- Geschichte, Gesellschaft, Politik, Wissenschaft
La face cachée de la migration
Les mineurs migrants non accompagnés en Europe
Plus de 88000 mineurs non accompagnés (MNA) ont demandé asile dans les pays membres de l’Union européenne (UE) en 2015, leur nombre a plus que triplé par rapport à l’année précédente1. En 2008-2013, on parlait encore de 10000-12000 demandes par année. Évidemment, il ne s’agit que des mineurs ayant demandé la protection internationale, ces chiffres ne correspondent donc qu’à une estimation vague des dimensions réelles du phénomène. La dénomination de «mineur non accompagné» est apparue au fil des années 1990 – une dénomination marquée par une interprétation occidentale des termes «mineur» et «non accompagné2» – et désigne, selon la Résolution du Conseil de l’UE du 26 juin 1997, «les ressortissants de pays tiers âgés de moins de dix-huit ans qui entrent sur le territoire des États membres sans être accompagnés d’un adulte qui soit responsable d’eux, de par la loi ou la coutume, et tant qu’ils ne sont pas effectivement pris en charge par une telle personne».
Destins hétérogènes
Si on parle de MNA, on fait référence au groupe le plus vulnérable parmi les migrants et à un défi particulier en termes de protection des droits de l’Homme en général et de l’enfant en particulier. Le MNA se déplace pour différentes raisons, dont les conflits armés, la violence domestique, la persécution, la pauvreté, le manque d’opportunités économiques et d’éducation, ou encore pour retrouver sa famille. Certains décident eux-mêmes de partir, d’autres sont envoyés par leur famille. C’est souvent le rêve européen qui déclenche le désir d’entamer le chemin «d’une vie meilleure». Peut-être certains se rappellent-ils la lettre des jeunes Guinéens Yaguine Koïta (15 ans) et Fodé Tounkara (14 ans), qui s’étaient cachés dans le train d’atterrissage d’un avion en direction de l’Europe. Les corps des deux jeunes, morts de froid, et une lettre dans laquelle ils firent appel aux autorités européennes afin «de faire une grande organisation efficace pour l’Afrique pour [permettre de progresser]», ont été trouvés en 1999, après plusieurs vols aller-retour Afrique-Europe, à l’aéroport de Bruxelles.

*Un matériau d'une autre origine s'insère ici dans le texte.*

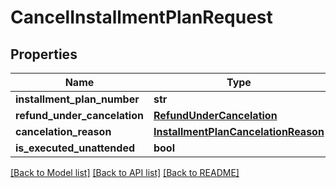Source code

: # CancelInstallmentPlanRequest

## Properties
Name | Type | Description | Notes
------------ | ------------- | ------------- | -------------
**installment_plan_number** | **str** |  | [optional] 
**refund_under_cancelation** | [**RefundUnderCancelation**](RefundUnderCancelation.md) |  | 
**cancelation_reason** | [**InstallmentPlanCancelationReason**](InstallmentPlanCancelationReason.md) |  | 
**is_executed_unattended** | **bool** |  | 

[[Back to Model list]](../README.md#documentation-for-models) [[Back to API list]](../README.md#documentation-for-api-endpoints) [[Back to README]](../README.md)


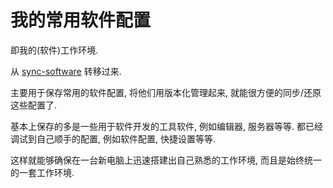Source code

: # 我的常用软件配置
即我的(软件)工作环境.

从 [sync-software](https://code.google.com/p/sync-software/) 转移过来.

主要用于保存常用的软件配置, 将他们用版本化管理起来, 就能很方便的同步/还原这些配置了.

基本上保存的多是一些用于软件开发的工具软件, 例如编辑器, 服务器等等. 都已经调试到自己顺手的配置, 例如软件配置, 快捷设置等等.

这样就能够确保在一台新电脑上迅速搭建出自己熟悉的工作环境, 而且是始终统一的一套工作环境.
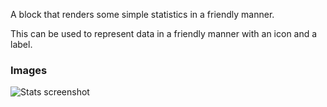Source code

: A block that renders some simple statistics in a friendly manner.

This can be used to represent data in a friendly manner with an icon and a label.

### Images

![Stats screenshot](https://gitlab.com/appsemble/appsemble/-/raw/0.32.1-test.0/config/assets/stats.png)
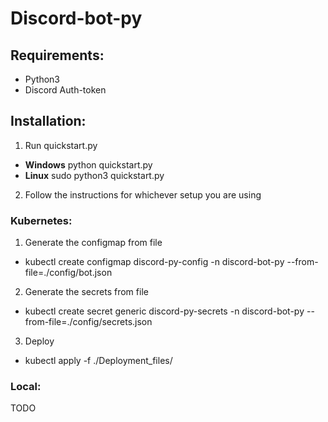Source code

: # Discord-bot-py

## Requirements:
* Python3
* Discord Auth-token

## Installation:

1. Run quickstart.py
  - **Windows** python quickstart.py
  - **Linux** sudo python3 quickstart.py
2. Follow the instructions for whichever setup you are using

### Kubernetes:

1. Generate the configmap from file
  - kubectl create configmap discord-py-config -n discord-bot-py --from-file=./config/bot.json
2. Generate the secrets from file
  - kubectl create secret generic discord-py-secrets -n discord-bot-py --from-file=./config/secrets.json
3. Deploy
  - kubectl apply -f ./Deployment_files/

### Local:

TODO
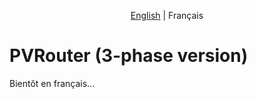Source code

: <p align="center">
  <a href="../../">English</a> |
  <span>Français</span>
</p>

# PVRouter (3-phase version)

Bientôt en français...
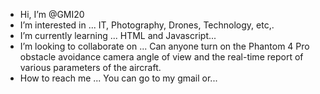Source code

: - Hi, I’m @GMI20
- I’m interested in ... IT, Photography, Drones, Technology, etc,.
- I’m currently learning ... HTML and Javascript...
- I’m looking to collaborate on ... Can anyone turn on the Phantom 4 Pro obstacle avoidance camera angle of view and the real-time report of various parameters of the aircraft.   
- How to reach me ... You can go to my gmail or...

<!---
GMI20/GMI20 is a ✨ special ✨ repository because its `README.md` (this file) appears on your GitHub profile.
You can click the Preview link to take a look at your changes.
--->
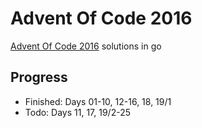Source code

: # Advent Of Code 2016

[Advent Of Code 2016](https://adventofcode.com/2016) solutions in go

## Progress

- Finished: Days 01-10, 12-16, 18, 19/1
- Todo: Days 11, 17, 19/2-25

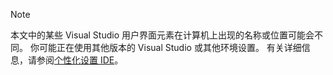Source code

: > [!NOTE]
> 本文中的某些 Visual Studio 用户界面元素在计算机上出现的名称或位置可能会不同。 你可能正在使用其他版本的 Visual Studio 或其他环境设置。 有关详细信息，请参阅[个性化设置 IDE](../../ide/personalizing-the-visual-studio-ide.md)。
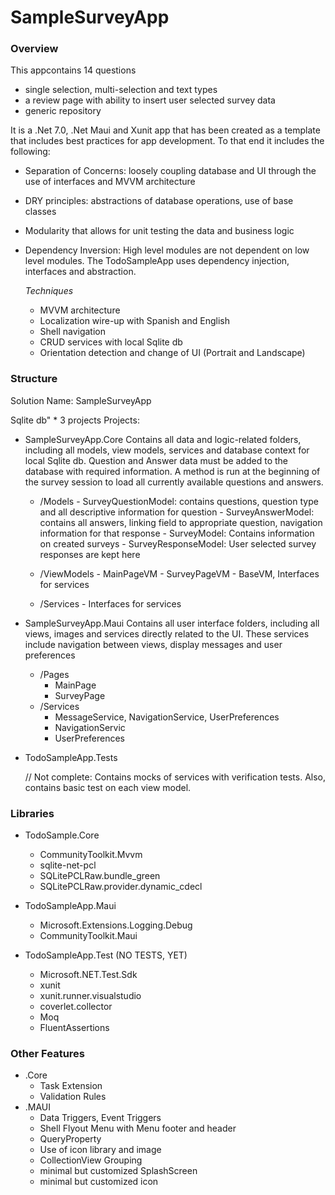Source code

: # SampleSurveyApp

### Overview

This appcontains 14 questions
  - single selection, multi-selection and text types
  - a review page with ability to insert user selected survey data
  - generic repository

It is a .Net 7.0, .Net Maui and Xunit app that has been created as a template that includes best practices for app development.  To that end it includes the following:

  - Separation of Concerns: loosely coupling database and UI through the use of interfaces and MVVM architecture
  - DRY principles:  abstractions of database operations, use of base classes
  - Modularity that allows for unit testing the data and business logic
  - Dependency Inversion: High level modules are not dependent on low level modules.  The TodoSampleApp uses dependency injection, interfaces and abstraction.

    _Techniques_
    - MVVM architecture
    - Localization wire-up with Spanish and English
    - Shell navigation
    - CRUD services with local Sqlite db
    - Orientation detection and change of UI (Portrait and Landscape)

### Structure
Solution Name: SampleSurveyApp

Sqlite db"
    * 3 projects
Projects:
- SampleSurveyApp.Core
  Contains all data and logic-related folders, including all models, view models, services and database context for local Sqlite db.  Question and Answer data must be added to the database with required information.  A method is run at the beginning of the survey session to load all currently available questions and answers.
  - /Models
         - SurveyQuestionModel: contains questions, question type and all descriptive information for question
         - SurveyAnswerModel: contains all answers, linking field to appropriate question, navigation information for that response
         - SurveyModel: Contains information on created surveys
         - SurveyResponseModel: User selected survey responses are kept here

  - /ViewModels
         - MainPageVM
         - SurveyPageVM
         - BaseVM, Interfaces for services

  - /Services
         - Interfaces for services
  
- SampleSurveyApp.Maui
  Contains all user interface folders, including all views, images and services directly related to the UI.  These services include navigation between views, display messages and user preferences
    - /Pages
         - MainPage
         - SurveyPage
   -  /Services
         - MessageService, NavigationService, UserPreferences
         - NavigationServic
         - UserPreferences
  
 
  
- TodoSampleApp.Tests

  // Not complete:  Contains mocks of services with verification tests.  Also, contains basic test on each view model.


### Libraries

- TodoSample.Core
  
  - CommunityToolkit.Mvvm
  - sqlite-net-pcl
  - SQLitePCLRaw.bundle_green
  - SQLitePCLRaw.provider.dynamic_cdecl
 
- TodoSampleApp.Maui

  - Microsoft.Extensions.Logging.Debug
  - CommunityToolkit.Maui
 
- TodoSampleApp.Test (NO TESTS, YET)

  - Microsoft.NET.Test.Sdk
  - xunit
  - xunit.runner.visualstudio
  - coverlet.collector
  - Moq
  - FluentAssertions
 
### Other Features
  - .Core
    - Task Extension
    - Validation Rules
  - .MAUI
      -   Data Triggers, Event Triggers
      -   Shell Flyout Menu with Menu footer and header
      -   QueryProperty
      -   Use of icon library and image
      -   CollectionView Grouping
      -   minimal but customized SplashScreen
      -   minimal but customized icon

Les mineurs proviennent surtout de pays en conflit au Moyen-Orient (Syrie), en Asie centrale (Afghanistan, Pakistan), en Afrique sub-saharienne (Soudan du Sud, Somalie, Mali), mais aussi de pays de l’Afrique du Nord (Égypte, Maroc), de l’Asie du Sud (Bangladesh) ou encore des Balkans. Souvent, il existe une relation entre l’origine des MNA accueillis sur le territoire européen et la situation géographique des pays membres de l’UE concernés. Ainsi, on retrouve par exemple en Espagne de nombreux Marocains, mais aussi des mineurs d’origine sub-saharienne qui ont «brûlé» (haraqa)3 les frontières du Maroc, partant souvent de Tanger. En général, les pays du Sud, notamment l’Espagne, la France, l’Italie ou la Grèce, constituent la première étape en Europe; on parle de «pays de transit», puisque la destination finale sont en général les États du Nord, comme l’Allemagne et surtout la Suède.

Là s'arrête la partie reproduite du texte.